# House Price Correlation Study

## Objectives

* Answer business requirement 1:
    * The client is interested in discovering how the house attributes correlate with the sale price. Therefore, the client expects data visualisations of the correlated variables against the sale price to show that.

## Inputs

* `outputs/datasets/cleaned/CompleteSetCleaned.csv`

## Outputs

* Generate initial information that answers business requirement 1 that can be used to build the Streamlit Application. 

## Additional Comments




---

# Change working directory

The notebooks for this project are stored in a subfolder called `jupyter_notebooks`, therefore when running the notebook, the working directory needs to be changed to the parent folder. 
* We access the current directory with `os.getcwd()`

In [None]:
import os
current_dir = os.getcwd()
current_dir

We want to make the parent of the current directory the new current directory
* os.path.dirname() gets the parent directory
* os.chir() defines the new current directory

In [None]:
os.chdir(os.path.dirname(current_dir))
print("You set a new current directory of: ", os.getcwd())

---

# Load Collected Data

In [None]:
import pandas as pd
df_raw_path = "outputs/datasets/cleaned/CompleteSetCleaned.csv"
df = pd.read_csv(df_raw_path)
df.head()

## Data Exploration

In [None]:
df.info()

In [None]:
vars_with_missing_data = df.columns[df.isna().sum() > 0].to_list()
vars_with_missing_data

In [None]:
from ydata_profiling import ProfileReport
pandas_report = ProfileReport(df=df, minimal=True)
pandas_report.to_notebook_iframe()

---

# Correlation Study

Feature Engine has different options for encoding categorical variables. One Hot Encoding and Ordinal Encoder. However, I have decided to map the categorical features by hand as they do show inherent order. For example

In [None]:
unique_values_dict = {}

list_of_ordinal_features = df.select_dtypes(include=['object']).columns.tolist()

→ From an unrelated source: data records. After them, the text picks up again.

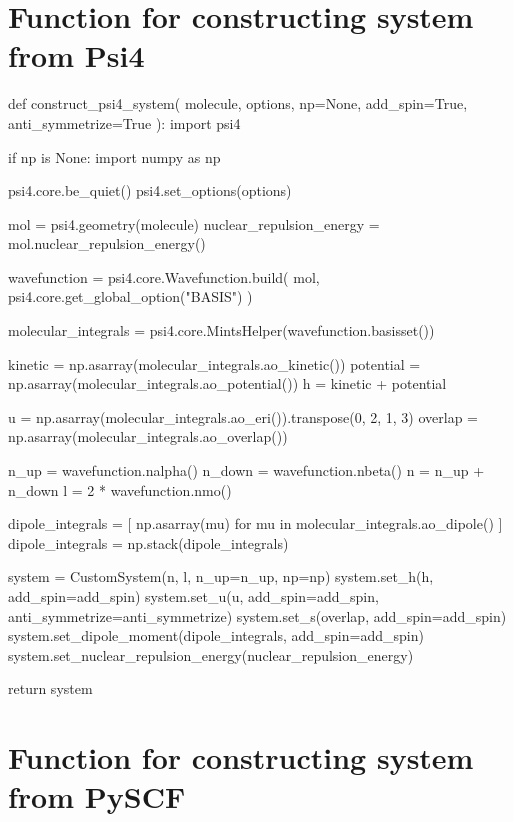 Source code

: \section{Function for constructing system from Psi4}
\label{sec:custom_system_psi4}

\begin{python}
def construct_psi4_system(
    molecule, options, np=None, add_spin=True, anti_symmetrize=True
):
    import psi4

    if np is None:
        import numpy as np

    psi4.core.be_quiet()
    psi4.set_options(options)

    mol = psi4.geometry(molecule)
    nuclear_repulsion_energy = mol.nuclear_repulsion_energy()

    wavefunction = psi4.core.Wavefunction.build(
        mol, psi4.core.get_global_option("BASIS")
    )

    molecular_integrals = psi4.core.MintsHelper(wavefunction.basisset())

    kinetic = np.asarray(molecular_integrals.ao_kinetic())
    potential = np.asarray(molecular_integrals.ao_potential())
    h = kinetic + potential

    u = np.asarray(molecular_integrals.ao_eri()).transpose(0, 2, 1, 3)
    overlap = np.asarray(molecular_integrals.ao_overlap())

    n_up = wavefunction.nalpha()
    n_down = wavefunction.nbeta()
    n = n_up + n_down
    l = 2 * wavefunction.nmo()

    dipole_integrals = [
        np.asarray(mu) for mu in molecular_integrals.ao_dipole()
    ]
    dipole_integrals = np.stack(dipole_integrals)

    system = CustomSystem(n, l, n_up=n_up, np=np)
    system.set_h(h, add_spin=add_spin)
    system.set_u(u, add_spin=add_spin, anti_symmetrize=anti_symmetrize)
    system.set_s(overlap, add_spin=add_spin)
    system.set_dipole_moment(dipole_integrals, add_spin=add_spin)
    system.set_nuclear_repulsion_energy(nuclear_repulsion_energy)

    return system
\end{python}

\section{Function for constructing system from PySCF}
\label{sec:custom_system_pyscf}

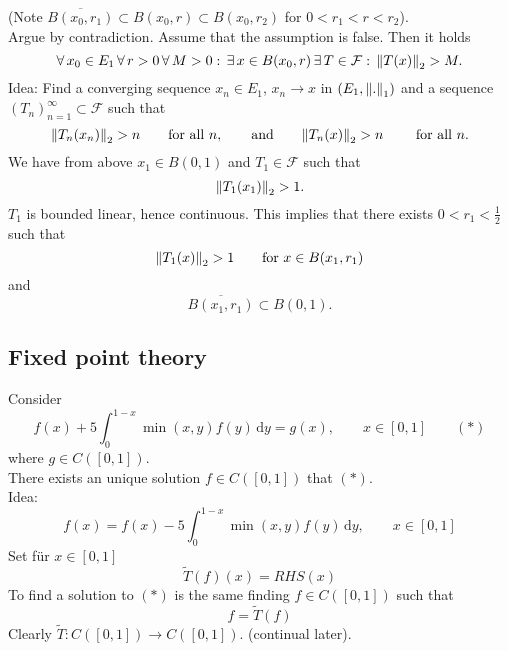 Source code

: \begin{beweis}
\begin{enumerate}[step 1:]
\[			\]
			(Note $\overline{B(x_0,r_1)} \subset B(x_0,r) \subset B(x_0,r_2)$ for $0 < r_1 < r < r_2$). \\
			Argue by contradiction. Assume that the assumption is false. Then it holds
			\[
				\forall\, x_0 \in E_1 \, \forall\, r >0 \,\forall\,  M>0: \,\exists\, x \in B(x_0,r) \,\exists\, T \in \mathcal{F} : \, \norm{T(x)}_2 > M.
			\]
			Idea: Find a converging sequence $x_n \in E_1$, $x_n \to x$ in $(E_1,\norm{.}_1)$ and a sequence $(T_n)_{n=1}^{\infty} \subset \mathcal{F}$ such that
			\[
				\norm{T_n(x_n)}_2 > n \qquad \text{for all }n, \qquad \text{and} \qquad \norm{T_n(x)}_2 > n \qquad \text{ for all }n.
			\]
			We have from above $x_1 \in B(0,1)$ and $T_1 \in  \mathcal{F}$ such that \[
				\norm{T_1(x_1)}_2 > 1.
			\] $T_1$ is bounded linear, hence continuous. This implies that there exists $0<r_1 < \frac{1}{2}$ such that
			\[
				\norm{T_1(x)}_2 >1 \qquad \text{for }x \in B(x_1,r_1)
			\]
			and \[
				\overline{B(x_1,r_1)}\subset B(0,1).
			\]
		\end{enumerate}
	\end{beweis}
\subsection{Fixed point theory} 
\label{sub:fixed_point_theory}
\begin{beispiel}
	Consider
	\[
		f(x)+ 5 \int_{0}^{1-x} \min(x,y)f(y) \,\mathrm{d}y = g(x), \qquad x \in [0,1] \qquad (*)
	\]
	where $g \in C([0,1])$. \\ 
	There exists an unique solution $f \in C([0,1])$ that $(*)$. \\
	Idea:
	\[
		f(x) = f(x) - 5 \int_{0}^{1-x} \min(x,y)f(y) \,\mathrm{d}y, \qquad x \in [0,1]
	\]
	Set für $x \in [0,1]$ 
	\[
			\tilde T(f)(x) = RHS(x)
	\]
	To find a solution to $(*)$ is the same finding $f \in C([0,1])$ such that 
	\[
		f = \tilde T(f)
	\]
	Clearly $ \tilde T : C([0,1]) \to C([0,1])$. (continual later).
\end{beispiel}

for item in list_of_ordinal_features:
    unique_values_dict[item] = df[item].unique().tolist()
    print(f"Feature: {item} - {unique_values_dict[item]}")

In [None]:
# Define an ordinal mapping for the quality
BsmtExposure_mapping = {
    'Missing': -1,
    'None': 0,
    'No': 1,
    'Mn': 2,
    'Av': 3,
    'Gd': 4
}

BsmtFinType1_mapping = {
    'Missing': -1,
    'None': 0,
    'Unf': 1,
    'LwQ': 2,
    'Rec': 3,
    'BLQ': 4,
    'ALQ': 5,
    'GLQ': 6,
}

GarageFinish_mapping = {
    'Missing': -1,
    'None': 0,
    'Unf': 1,
    'RFn': 2,
    'Fin': 3,
}

KitchenQual_mapping = {
    'Missing': -1,
    'Po': 0,
    'Fa': 1,
    'TA': 2,
    'Gd': 3,
    'Ex': 4,
}


# Apply the mapping to the column
df['BsmtExposure'] = df['BsmtExposure'].map(BsmtExposure_mapping)
df['BsmtFinType1'] = df['BsmtFinType1'].map(BsmtFinType1_mapping)
df['GarageFinish'] = df['GarageFinish'].map(GarageFinish_mapping)
df['KitchenQual'] = df['KitchenQual'].map(KitchenQual_mapping)
df

In [None]:
df.info()

In [None]:
corr_spearman = df.corr(method='spearman')['SalePrice'].sort_values(key=abs, ascending=False)[1:].head(10)
corr_spearman

In [None]:
corr_pearson = df.corr(method='pearson')['SalePrice'].sort_values(key=abs, ascending=False)[1:].head(10)
corr_pearson

In [24]:
top_n = 5
top_vars = set(corr_pearson[:top_n].index.to_list() + corr_spearman[:top_n].index.to_list())

## EDA

In [None]:
vars_to_study = list(top_vars)
vars_to_study

In [None]:
df_eda = df.filter(vars_to_study + ['SalePrice'])
df_eda.head(3)

In [None]:
import matplotlib.pyplot as plt
import seaborn as sns
sns.set_style('whitegrid')

def plot_numerical(df, col, target_var):
    plt.figure(figsize=(8, 5))    
    sns.regplot(data=df, x=col, y=target_var, scatter_kws={'s':5}, line_kws={"color":"green"})
    plt.title(f"{col} vs {target_var}", fontsize=20, y=1.05)
    plt.show()

target_var = 'SalePrice'
for col in vars_to_study:
        plot_numerical(df_eda, col, target_var)
        print("\n\n")